Watson’s office confirmed this week that the mayor never met with Lich.

The mayor declined to comment on the reported “breakthrough,” citing his planned appearance at the inquiry.

A full list of witnesses will be released closer to the launch of the inquiry, a spokesperson for the Public Order Emergency Commission said.

Poor police communication hampered move: Lich’s lawyer

In a tweet last week criticizing the Trudeau government for invoking the Emergencies Act when it did, Wilson said the deal between the city and convoy organizers was signed on Feb. 12.

In an emailed statement, Wilson said the Feb. 13 tweet from Lich’s account indicating there was no deal was “poorly worded.”

He also pointed to a follow-up post stating the plan would go ahead.

Trucks started to move the next morning “but poor communications within the several police services resulted in the trucks being blocked as they were moving,” Wilson said.

More trucks were expected to move over the next two days as well. But Wilson said that by Feb. 16 — two days after the Emergencies Act came into effect and a day police began circulating notices to protesters telling them to leave downtown Ottawa — he was “told that the federal government and new police chief were stopping the deal from being implemented and no more trucks would be allowed to move” to Wellington or out of the city.

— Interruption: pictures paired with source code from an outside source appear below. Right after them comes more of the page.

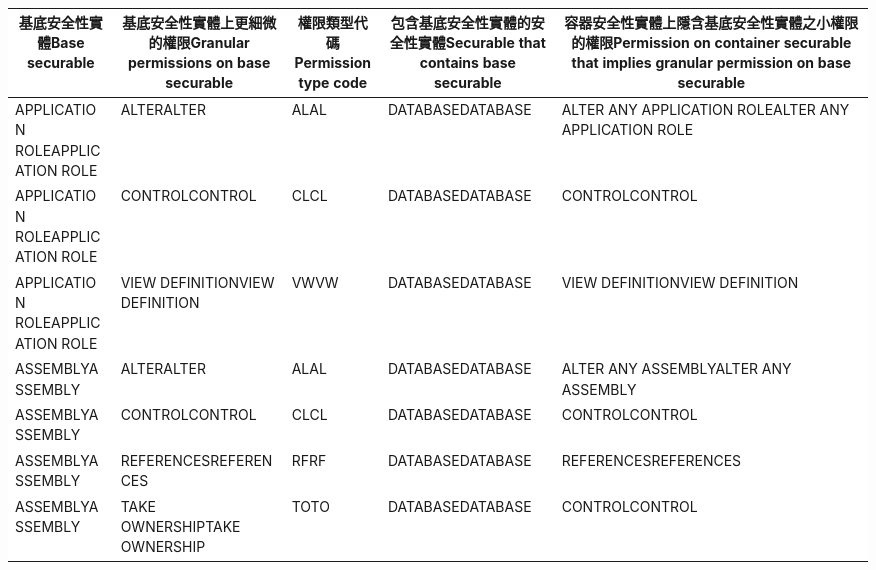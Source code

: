 |<span data-ttu-id="02e3b-239">基底安全性實體</span><span class="sxs-lookup"><span data-stu-id="02e3b-239">Base securable</span></span>|<span data-ttu-id="02e3b-240">基底安全性實體上更細微的權限</span><span class="sxs-lookup"><span data-stu-id="02e3b-240">Granular permissions on base securable</span></span>|<span data-ttu-id="02e3b-241">權限類型代碼</span><span class="sxs-lookup"><span data-stu-id="02e3b-241">Permission type code</span></span>|<span data-ttu-id="02e3b-242">包含基底安全性實體的安全性實體</span><span class="sxs-lookup"><span data-stu-id="02e3b-242">Securable that contains base securable</span></span>|<span data-ttu-id="02e3b-243">容器安全性實體上隱含基底安全性實體之小權限的權限</span><span class="sxs-lookup"><span data-stu-id="02e3b-243">Permission on container securable that implies granular permission on base securable</span></span>|  
|--------------------|--------------------------------------------|--------------------------|--------------------------------------------|------------------------------------------------------------------------------------------|  
|<span data-ttu-id="02e3b-244">APPLICATION ROLE</span><span class="sxs-lookup"><span data-stu-id="02e3b-244">APPLICATION ROLE</span></span>|<span data-ttu-id="02e3b-245">ALTER</span><span class="sxs-lookup"><span data-stu-id="02e3b-245">ALTER</span></span>|<span data-ttu-id="02e3b-246">AL</span><span class="sxs-lookup"><span data-stu-id="02e3b-246">AL</span></span>|<span data-ttu-id="02e3b-247">DATABASE</span><span class="sxs-lookup"><span data-stu-id="02e3b-247">DATABASE</span></span>|<span data-ttu-id="02e3b-248">ALTER ANY APPLICATION ROLE</span><span class="sxs-lookup"><span data-stu-id="02e3b-248">ALTER ANY APPLICATION ROLE</span></span>|  
|<span data-ttu-id="02e3b-249">APPLICATION ROLE</span><span class="sxs-lookup"><span data-stu-id="02e3b-249">APPLICATION ROLE</span></span>|<span data-ttu-id="02e3b-250">CONTROL</span><span class="sxs-lookup"><span data-stu-id="02e3b-250">CONTROL</span></span>|<span data-ttu-id="02e3b-251">CL</span><span class="sxs-lookup"><span data-stu-id="02e3b-251">CL</span></span>|<span data-ttu-id="02e3b-252">DATABASE</span><span class="sxs-lookup"><span data-stu-id="02e3b-252">DATABASE</span></span>|<span data-ttu-id="02e3b-253">CONTROL</span><span class="sxs-lookup"><span data-stu-id="02e3b-253">CONTROL</span></span>|  
|<span data-ttu-id="02e3b-254">APPLICATION ROLE</span><span class="sxs-lookup"><span data-stu-id="02e3b-254">APPLICATION ROLE</span></span>|<span data-ttu-id="02e3b-255">VIEW DEFINITION</span><span class="sxs-lookup"><span data-stu-id="02e3b-255">VIEW DEFINITION</span></span>|<span data-ttu-id="02e3b-256">VW</span><span class="sxs-lookup"><span data-stu-id="02e3b-256">VW</span></span>|<span data-ttu-id="02e3b-257">DATABASE</span><span class="sxs-lookup"><span data-stu-id="02e3b-257">DATABASE</span></span>|<span data-ttu-id="02e3b-258">VIEW DEFINITION</span><span class="sxs-lookup"><span data-stu-id="02e3b-258">VIEW DEFINITION</span></span>|  
|<span data-ttu-id="02e3b-259">ASSEMBLY</span><span class="sxs-lookup"><span data-stu-id="02e3b-259">ASSEMBLY</span></span>|<span data-ttu-id="02e3b-260">ALTER</span><span class="sxs-lookup"><span data-stu-id="02e3b-260">ALTER</span></span>|<span data-ttu-id="02e3b-261">AL</span><span class="sxs-lookup"><span data-stu-id="02e3b-261">AL</span></span>|<span data-ttu-id="02e3b-262">DATABASE</span><span class="sxs-lookup"><span data-stu-id="02e3b-262">DATABASE</span></span>|<span data-ttu-id="02e3b-263">ALTER ANY ASSEMBLY</span><span class="sxs-lookup"><span data-stu-id="02e3b-263">ALTER ANY ASSEMBLY</span></span>|  
|<span data-ttu-id="02e3b-264">ASSEMBLY</span><span class="sxs-lookup"><span data-stu-id="02e3b-264">ASSEMBLY</span></span>|<span data-ttu-id="02e3b-265">CONTROL</span><span class="sxs-lookup"><span data-stu-id="02e3b-265">CONTROL</span></span>|<span data-ttu-id="02e3b-266">CL</span><span class="sxs-lookup"><span data-stu-id="02e3b-266">CL</span></span>|<span data-ttu-id="02e3b-267">DATABASE</span><span class="sxs-lookup"><span data-stu-id="02e3b-267">DATABASE</span></span>|<span data-ttu-id="02e3b-268">CONTROL</span><span class="sxs-lookup"><span data-stu-id="02e3b-268">CONTROL</span></span>|  
|<span data-ttu-id="02e3b-269">ASSEMBLY</span><span class="sxs-lookup"><span data-stu-id="02e3b-269">ASSEMBLY</span></span>|<span data-ttu-id="02e3b-270">REFERENCES</span><span class="sxs-lookup"><span data-stu-id="02e3b-270">REFERENCES</span></span>|<span data-ttu-id="02e3b-271">RF</span><span class="sxs-lookup"><span data-stu-id="02e3b-271">RF</span></span>|<span data-ttu-id="02e3b-272">DATABASE</span><span class="sxs-lookup"><span data-stu-id="02e3b-272">DATABASE</span></span>|<span data-ttu-id="02e3b-273">REFERENCES</span><span class="sxs-lookup"><span data-stu-id="02e3b-273">REFERENCES</span></span>|  
|<span data-ttu-id="02e3b-274">ASSEMBLY</span><span class="sxs-lookup"><span data-stu-id="02e3b-274">ASSEMBLY</span></span>|<span data-ttu-id="02e3b-275">TAKE OWNERSHIP</span><span class="sxs-lookup"><span data-stu-id="02e3b-275">TAKE OWNERSHIP</span></span>|<span data-ttu-id="02e3b-276">TO</span><span class="sxs-lookup"><span data-stu-id="02e3b-276">TO</span></span>|<span data-ttu-id="02e3b-277">DATABASE</span><span class="sxs-lookup"><span data-stu-id="02e3b-277">DATABASE</span></span>|<span data-ttu-id="02e3b-278">CONTROL</span><span class="sxs-lookup"><span data-stu-id="02e3b-278">CONTROL</span></span>|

Freedom Convoy 2022 lawyer Keith Wilson speaks during a news conference as truckers and supporters continue to protest COVID-19 vaccine mandates in Ottawa on Feb. 3, 2022. Convoy organizer Tamara Lich is at far right. (Blair Gable/Reuters)

Other unsealed court documents — which stem from the Canadian Civil Liberties Association suing the federal government over its use of the act — hint at police communication issues during the occupation.

“There appears to be a lack of a plan in Ottawa, with the Chief of Ottawa Police Service (OPS) having yet to approve the plan developed with the RCMP and OPP,” read the minutes of the Feb. 12 meeting of cabinet and other members of the government’s Incident Response Group.

“During the [meeting], confirmation was obtained that the OPS chief of police accepted the plan.”

Later during the meeting it was noted that there continued to be “challenges working with the Integrated Planning Team in Ottawa around communication and decisively of the OPS Chief.”

Peter Sloly resigned as Ottawa police chief on Feb. 15, the day after the act was invoked and amid allegations that he came into conflict with members of the OPP and RCMP tasked with assisting the city’s law enforcement efforts during the crisis.

The Ottawa Police Service declined to comment on the minutes and Wilson’s claims about police communication, citing the upcoming public inquiry.

“While the Ottawa Police Service has not yet received information confirming that it will be provided the opportunity to attend the public hearing, we intend to cooperate fully with the public inquiry and, should we be given the option, will appear before the Public Order Emergency Commission,” a police spokesperson said.